Ayat di atas dimulai dengan penetapan keesaan ketuhanan. Tidak ada tuhan selain Dia. Selanjutnya memutuskan bahwa Allah akan menghimpun manusia seluruhnya pada Hari Kiamat dan sesungguhnya hari itu tanpa ada keraguan akan datang.

Mengingat Allah memberitahukan tentang kedatangan hari tersebut maka tanpa ada keraguan dan kebimbangan bahwa hari itu akan datang.

Sebab, Allah Subhanahu wata'ala benar dalam perkataan-Nya dan tidak ada seorang pun yang lebih benar perkataannya daripada Allah.

Hakikat ini dalam ayat tersebut dibentuk dengan gaya bahasa pertanyaan, “Siapakah yang lebih benar perkataan(nya) daripada Allah?”
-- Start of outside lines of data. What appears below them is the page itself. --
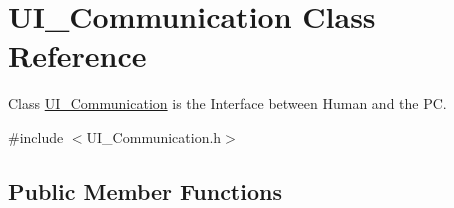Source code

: \hypertarget{class_u_i___communication}{}\section{U\+I\+\_\+\+Communication Class Reference}
\label{class_u_i___communication}


Class \mbox{\hyperlink{class_u_i___communication}{U\+I\+\_\+\+Communication}} is the Interface between Human and the PC.  




{\ttfamily \#include $<$U\+I\+\_\+\+Communication.\+h$>$}

\subsection*{Public Member Functions}
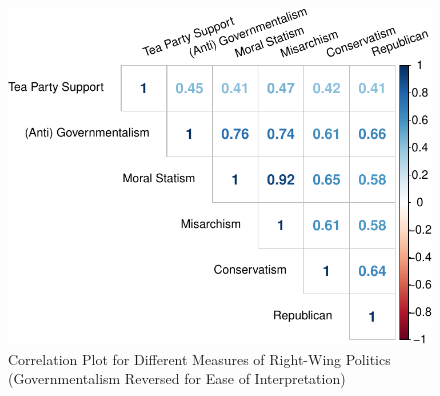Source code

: \documentclass[12pt,]{article}
\begin{document}
\begin{figure}[htbp]
\centering
\includegraphics{figures/corrplot2-1.pdf}
\caption{Correlation Plot for Different Measures of Right-Wing Politics
(Governmentalism Reversed for Ease of Interpretation)}
\end{figure}

\clearpage
\end{document}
Kalimat tanya di sini bersifat penetapan. Sedangkan hakikat yang ditetapkan yaitu bahwa tidak ada seorang pun yang lebih benar perkataannya daripada Allah.
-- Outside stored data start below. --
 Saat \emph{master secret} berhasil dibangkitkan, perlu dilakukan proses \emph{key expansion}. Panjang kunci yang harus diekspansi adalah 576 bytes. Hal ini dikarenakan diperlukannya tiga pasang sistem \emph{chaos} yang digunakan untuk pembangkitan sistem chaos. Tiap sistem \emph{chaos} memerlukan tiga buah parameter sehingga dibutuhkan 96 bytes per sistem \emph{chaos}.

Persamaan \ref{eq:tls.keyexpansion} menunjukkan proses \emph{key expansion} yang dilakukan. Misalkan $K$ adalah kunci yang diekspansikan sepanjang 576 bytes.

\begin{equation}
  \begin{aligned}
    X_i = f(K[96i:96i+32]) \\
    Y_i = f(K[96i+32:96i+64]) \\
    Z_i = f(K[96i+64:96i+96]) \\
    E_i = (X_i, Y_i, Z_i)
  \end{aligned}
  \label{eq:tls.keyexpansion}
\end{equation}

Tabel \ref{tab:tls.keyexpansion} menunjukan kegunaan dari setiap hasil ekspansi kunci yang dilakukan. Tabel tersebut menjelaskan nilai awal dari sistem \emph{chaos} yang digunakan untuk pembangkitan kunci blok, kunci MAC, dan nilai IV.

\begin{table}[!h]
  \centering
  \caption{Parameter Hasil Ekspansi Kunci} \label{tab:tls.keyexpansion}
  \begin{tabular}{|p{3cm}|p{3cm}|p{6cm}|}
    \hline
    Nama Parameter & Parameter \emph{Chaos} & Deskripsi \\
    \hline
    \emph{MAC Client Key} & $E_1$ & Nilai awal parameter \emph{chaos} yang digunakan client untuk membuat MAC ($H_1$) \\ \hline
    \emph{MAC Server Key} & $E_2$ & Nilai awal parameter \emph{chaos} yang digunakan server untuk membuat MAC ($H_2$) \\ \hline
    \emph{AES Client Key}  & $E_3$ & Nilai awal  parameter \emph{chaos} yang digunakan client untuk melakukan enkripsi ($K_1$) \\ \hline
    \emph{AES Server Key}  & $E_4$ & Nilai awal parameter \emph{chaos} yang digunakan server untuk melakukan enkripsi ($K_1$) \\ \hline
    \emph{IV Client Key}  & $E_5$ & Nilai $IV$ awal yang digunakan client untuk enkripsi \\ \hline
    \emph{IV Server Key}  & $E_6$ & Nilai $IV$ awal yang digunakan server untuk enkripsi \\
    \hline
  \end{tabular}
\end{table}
Ketika seorang muslim membaca ayat di atas dan mengucapkan kalimat pertanyaan, maka disunnahkan baginya mengucapkan, “Tidak ada seorang pun yang lebih benar perkataannya daripada Allah!”

Allah Subhanahu wata'ala berfirman, “Dan orang yang beriman dan mengerjakan amal kebajikan, kelak akan Kami masukkan ke dalam surga yang mengalir di bawahnya sungai-sungai, mereka kekal di dalamnya selama-lamanya. Dan janji Allah itu benar. Siapakah yang lebih benar perkataannya daripada Allah? (An-Nisaa: 122).

Allah menjanjikan orang-orang mukmin yang bertakwa, yang melakukan amal saleh bahwa Dia akan memasukkan mereka ke dalam surga-surga yang mengalir sungai-sungai di bawahnya, dan menjadikan mereka mendapatkan kenikmatan dalam keadaan abadi selama-lamanya di dalamnya.

Janji Allah ini benar. Yakni, terwujud dan nyata tanpa ada kemustahilan sebagaimana janji-janji Allah lainnya yang benar.

Janji yang terwujud ini ada dalam firman Allah, pembicaraan-Nya, dan ucapan-Nya. Firman Allah benar dan tidak ada seorang pun yang lebih benar perkataannya daripada Allah.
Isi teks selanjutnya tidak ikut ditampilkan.